*Data in this exercise*:
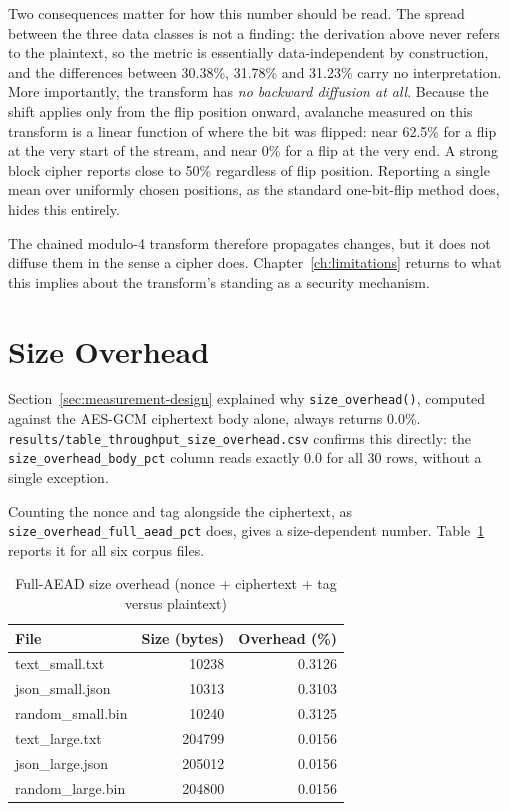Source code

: \documentclass[12pt,a4paper,twoside]{report}
\numberwithin{equation}{chapter}
\begin{document}
Two consequences matter for how this number should be read. The spread
between the three data classes is not a finding: the derivation above
never refers to the plaintext, so the metric is essentially
data-independent by construction, and the differences between 30.38\%,
31.78\% and 31.23\% carry no interpretation. More importantly, the
transform has \emph{no backward diffusion at all}. Because the shift
applies only from the flip position onward, avalanche measured on this
transform is a linear function of where the bit was flipped: near 62.5\%
for a flip at the very start of the stream, and near 0\% for a flip at
the very end. A strong block cipher reports close to 50\% regardless of
flip position. Reporting a single mean over uniformly chosen positions,
as the standard one-bit-flip method does, hides this entirely.

The chained modulo-4 transform therefore propagates changes, but it does
not diffuse them in the sense a cipher does. Chapter~\ref{ch:limitations}
returns to what this implies about the transform's standing as a
security mechanism.

\section{Size Overhead}
\label{sec:results-overhead}
Section~\ref{sec:measurement-design} explained why \texttt{size\_overhead()},
computed against the AES-GCM ciphertext body alone, always returns
0.0\%. \texttt{results/table\_throughput\_size\_overhead.csv} confirms
this directly: the \texttt{size\_overhead\_body\_pct} column reads
exactly 0.0 for all 30 rows, without a single exception.

Counting the nonce and tag alongside the ciphertext, as
\texttt{size\_overhead\_full\_aead\_pct} does, gives a size-dependent number. Table~\ref{tab:overhead} reports it for all six
corpus files.

\begin{table}[h]
\centering
\caption{Full-AEAD size overhead (nonce + ciphertext + tag versus plaintext)}
\label{tab:overhead}
\begin{tabular}{lrr}
\toprule
File & Size (bytes) & Overhead (\%) \\
\midrule
text\_small.txt & 10238 & 0.3126 \\
json\_small.json & 10313 & 0.3103 \\
random\_small.bin & 10240 & 0.3125 \\
text\_large.txt & 204799 & 0.0156 \\
json\_large.json & 205012 & 0.0156 \\
random\_large.bin & 204800 & 0.0156 \\
\bottomrule
\end{tabular}
\end{table}
\end{document}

*Exercise directions*: Among the entries above, locate the lines containing "Two consequences matter" and "applies only from", and transcribe exactly those two lines and all lines between.

*Answer to the exercise*:
Two consequences matter for how this number should be read. The spread
between the three data classes is not a finding: the derivation above
never refers to the plaintext, so the metric is essentially
data-independent by construction, and the differences between 30.38\%,
31.78\% and 31.23\% carry no interpretation. More importantly, the
transform has \emph{no backward diffusion at all}. Because the shift
applies only from the flip position onward, avalanche measured on this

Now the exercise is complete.